Muitas indústrias de calçados da cidade têm uma falha que considero grave. Elas fabricam o produto de boa qualidade, bonito, mas põe na mão do representante e terceiriza a venda ao invés de ter um contato direto com a loja, um relacionamento saudável com o comprador e os vendedores. Se o modelo estiver errado, o resultado será pequeno. A maioria das fábricas está nesse modelo ultrapassado de terceirizar a venda e de abandonar o mercado na mão do representante, deixando ele sem escolaridade, sem comprometimento, sem a competência necessária de gerenciar a carteira de clientes adquirida ao longo do tempo. Algumas empresas aqui de Franca já começaram a visualizar isso, a necessidade de relacionar direto com o lojista, com o vendedor da loja para atingir o consumidor final.
 
Ainda em relação às fábricas, muito se fala na falta de uma gestão adequada. O senhor percebe essa carência, essa ausência de capacitação?

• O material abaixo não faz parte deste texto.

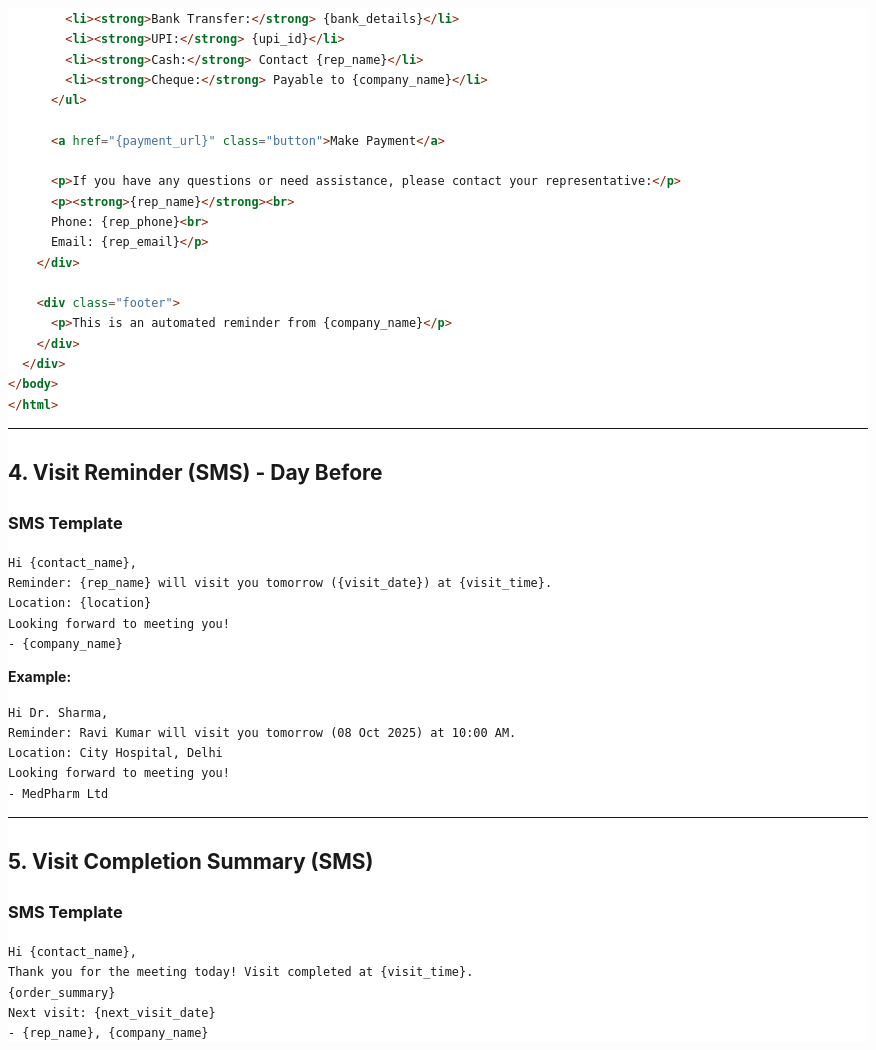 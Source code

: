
 ```html
        <li><strong>Bank Transfer:</strong> {bank_details}</li>
        <li><strong>UPI:</strong> {upi_id}</li>
        <li><strong>Cash:</strong> Contact {rep_name}</li>
        <li><strong>Cheque:</strong> Payable to {company_name}</li>
      </ul>

      <a href="{payment_url}" class="button">Make Payment</a>

      <p>If you have any questions or need assistance, please contact your representative:</p>
      <p><strong>{rep_name}</strong><br>
      Phone: {rep_phone}<br>
      Email: {rep_email}</p>
    </div>

    <div class="footer">
      <p>This is an automated reminder from {company_name}</p>
    </div>
  </div>
</body>
</html>
```

---

## 4. Visit Reminder (SMS) - Day Before

### SMS Template
```
Hi {contact_name},
Reminder: {rep_name} will visit you tomorrow ({visit_date}) at {visit_time}.
Location: {location}
Looking forward to meeting you!
- {company_name}
```

**Example:**
```
Hi Dr. Sharma,
Reminder: Ravi Kumar will visit you tomorrow (08 Oct 2025) at 10:00 AM.
Location: City Hospital, Delhi
Looking forward to meeting you!
- MedPharm Ltd
```

---

## 5. Visit Completion Summary (SMS)

### SMS Template
```
Hi {contact_name},
Thank you for the meeting today! Visit completed at {visit_time}.
{order_summary}
Next visit: {next_visit_date}
- {rep_name}, {company_name}
```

Esse é um problema não só de Franca, mas do Brasil e é muito sério. Tenho incentivado os empresários a procurarem ajuda, a participarem de congressos, eventos, a buscarem uma faculdade, um MBA e se prepararem para o mercado atual. Não é porque ele deu certo no passado, que ele continuará dando certo hoje. O mundo mudou. Você observa o celular, o de dez anos atrás, o de hoje e projeta para frente. Às vezes o empresário está defasado na forma de gerir o seu negócio. Muitas vezes, ele abre o negócio e dá certo, mas ele não avança mais por falta de conhecimento e outras vezes em razão da segunda geração estar despreparada. O pai montou o negócio com sua habilidade natural e isso não consegue ser passado. Ele montou com uma série de falhas e defeitos, mas deu certo no final. O filho vem com esses conceitos ultrapassados e não funciona. O empresário precisa eliminar o que existe em todos nós, que é a ignorância. E conhecimento você adquire fazendo cursos, buscando apoio, buscando ajuda.